■ Prompt: Quote all of the data exactly as given. Skip every picture it contains.

■ Available records:
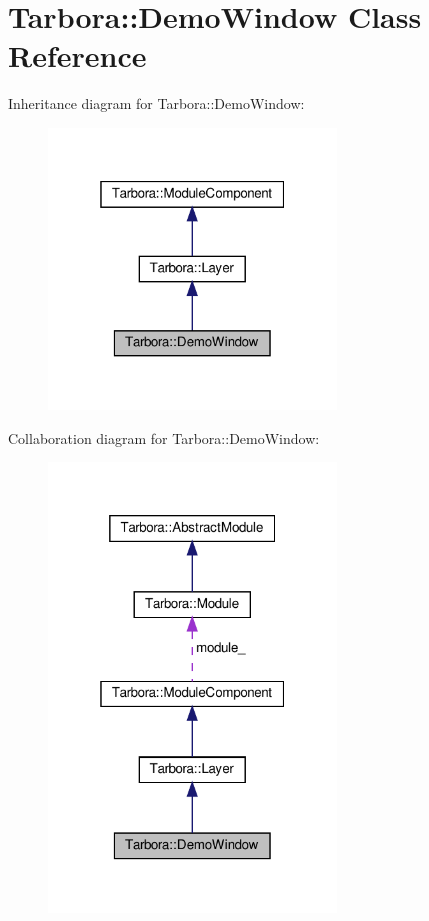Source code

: \hypertarget{classTarbora_1_1DemoWindow}{}\section{Tarbora\+:\+:Demo\+Window Class Reference}
\label{classTarbora_1_1DemoWindow}


Inheritance diagram for Tarbora\+:\+:Demo\+Window\+:
\nopagebreak
\begin{figure}[H]
\begin{center}
\leavevmode
\includegraphics[width=217pt]{classTarbora_1_1DemoWindow__inherit__graph}
\end{center}
\end{figure}


Collaboration diagram for Tarbora\+:\+:Demo\+Window\+:
\nopagebreak
\begin{figure}[H]
\begin{center}
\leavevmode
\includegraphics[width=217pt]{classTarbora_1_1DemoWindow__coll__graph}
\end{center}
\end{figure}

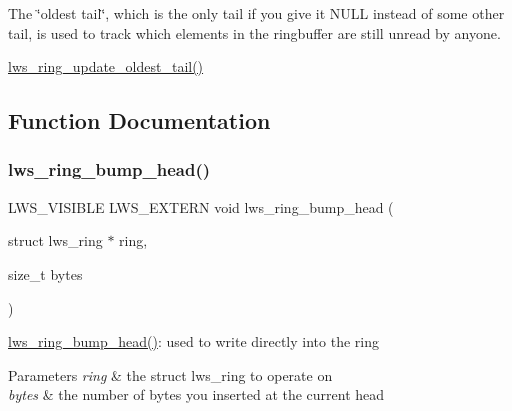 The \char`\"{}oldest tail\char`\"{}, which is the only tail if you give it N\+U\+LL instead of some other tail, is used to track which elements in the ringbuffer are still unread by anyone.


\begin{DoxyItemize}
\item \hyperlink{group__lws__ring_gac4ec0634b0a901c4cc9cad33fcd7273b}{lws\+\_\+ring\+\_\+update\+\_\+oldest\+\_\+tail()} 
\end{DoxyItemize}

\subsection{Function Documentation}
\mbox{\label{group__lws__ring_gaef516991b6b0268a639f76a01def2f87}} 
\subsubsection{\texorpdfstring{lws\+\_\+ring\+\_\+bump\+\_\+head()}{lws\_ring\_bump\_head()}}
{\footnotesize\ttfamily L\+W\+S\+\_\+\+V\+I\+S\+I\+B\+LE L\+W\+S\+\_\+\+E\+X\+T\+E\+RN void lws\+\_\+ring\+\_\+bump\+\_\+head (\begin{DoxyParamCaption}\item[{struct lws\+\_\+ring $\ast$}]{ring,  }\item[{size\+\_\+t}]{bytes }\end{DoxyParamCaption})}

\hyperlink{group__lws__ring_gaef516991b6b0268a639f76a01def2f87}{lws\+\_\+ring\+\_\+bump\+\_\+head()}\+: used to write directly into the ring


\begin{DoxyParams}{Parameters}
{\em ring} & the struct lws\+\_\+ring to operate on \\
\hline
{\em bytes} & the number of bytes you inserted at the current head \\
\hline
\end{DoxyParams}
\mbox{\label{group__lws__ring_ga1ad6706af708096eba401a48f67bf865}} 
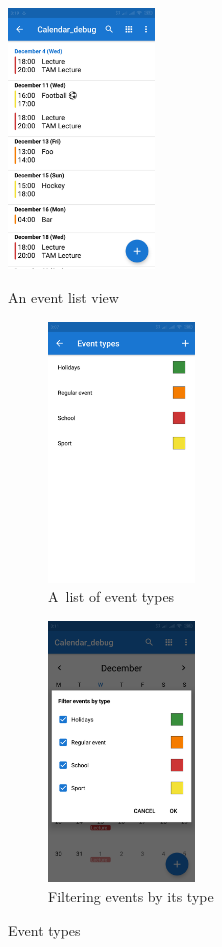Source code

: \documentclass[a4paper, 11pt]{article}
\begin{document}
	\begin{figure}[ht]
		\centering

		\begin{minipage}{.45\textwidth}
			\centering
			\includegraphics[width=10.5em, frame]{img/calendar_event_list.png}
			\caption{An event list view}
			\label{fig:calendar-event-list}
		\end{minipage}
		\begin{minipage}{.53\textwidth}
			\centering

			\begin{subfigure}{.49 \textwidth}
				\centering
				\includegraphics[width=10.5em, frame]{img/event_types.png}
				\caption{A~list of event types}
			\end{subfigure}
			\begin{subfigure}{.49 \textwidth}
				\centering
				\includegraphics[width=10.5em, frame]{img/filter_events.png}
				\caption{Filtering events by its type}
			\end{subfigure}

			\caption{Event types}
			\label{fig:event-types}
		\end{minipage}
	\end{figure}
\end{document}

■ Exercise solution:
Source code

: \hypertarget{classTarbora_1_1DemoWindow}{}\section{Tarbora\+:\+:Demo\+Window Class Reference}
\label{classTarbora_1_1DemoWindow}


Inheritance diagram for Tarbora\+:\+:Demo\+Window\+:
\nopagebreak
\begin{figure}[H]
\begin{center}
\leavevmode
\includegraphics[width=217pt]{classTarbora_1_1DemoWindow__inherit__graph}
\end{center}
\end{figure}


Collaboration diagram for Tarbora\+:\+:Demo\+Window\+:
\nopagebreak
\begin{figure}[H]
\begin{center}
\leavevmode
\includegraphics[width=217pt]{classTarbora_1_1DemoWindow__coll__graph}
\end{center}
\end{figure}

 The \char`\"{}oldest tail\char`\"{}, which is the only tail if you give it N\+U\+LL instead of some other tail, is used to track which elements in the ringbuffer are still unread by anyone.


\begin{DoxyItemize}
\item \hyperlink{group__lws__ring_gac4ec0634b0a901c4cc9cad33fcd7273b}{lws\+\_\+ring\+\_\+update\+\_\+oldest\+\_\+tail()} 
\end{DoxyItemize}

\subsection{Function Documentation}
\mbox{\label{group__lws__ring_gaef516991b6b0268a639f76a01def2f87}} 
\subsubsection{\texorpdfstring{lws\+\_\+ring\+\_\+bump\+\_\+head()}{lws\_ring\_bump\_head()}}
{\footnotesize\ttfamily L\+W\+S\+\_\+\+V\+I\+S\+I\+B\+LE L\+W\+S\+\_\+\+E\+X\+T\+E\+RN void lws\+\_\+ring\+\_\+bump\+\_\+head (\begin{DoxyParamCaption}\item[{struct lws\+\_\+ring $\ast$}]{ring,  }\item[{size\+\_\+t}]{bytes }\end{DoxyParamCaption})}

\hyperlink{group__lws__ring_gaef516991b6b0268a639f76a01def2f87}{lws\+\_\+ring\+\_\+bump\+\_\+head()}\+: used to write directly into the ring


\begin{DoxyParams}{Parameters}
{\em ring} & the struct lws\+\_\+ring to operate on \\
\hline
{\em bytes} & the number of bytes you inserted at the current head \\
\hline
\end{DoxyParams}
\mbox{\label{group__lws__ring_ga1ad6706af708096eba401a48f67bf865}} 
Source code

: \documentclass[a4paper, 11pt]{article}
\begin{document}
	\begin{figure}[ht]
		\centering

		\begin{minipage}{.45\textwidth}
			\centering
			\includegraphics[width=10.5em, frame]{img/calendar_event_list.png}
			\caption{An event list view}
			\label{fig:calendar-event-list}
		\end{minipage}
		\begin{minipage}{.53\textwidth}
			\centering

			\begin{subfigure}{.49 \textwidth}
				\centering
				\includegraphics[width=10.5em, frame]{img/event_types.png}
				\caption{A~list of event types}
			\end{subfigure}
			\begin{subfigure}{.49 \textwidth}
				\centering
				\includegraphics[width=10.5em, frame]{img/filter_events.png}
				\caption{Filtering events by its type}
			\end{subfigure}

			\caption{Event types}
			\label{fig:event-types}
		\end{minipage}
	\end{figure}
\end{document}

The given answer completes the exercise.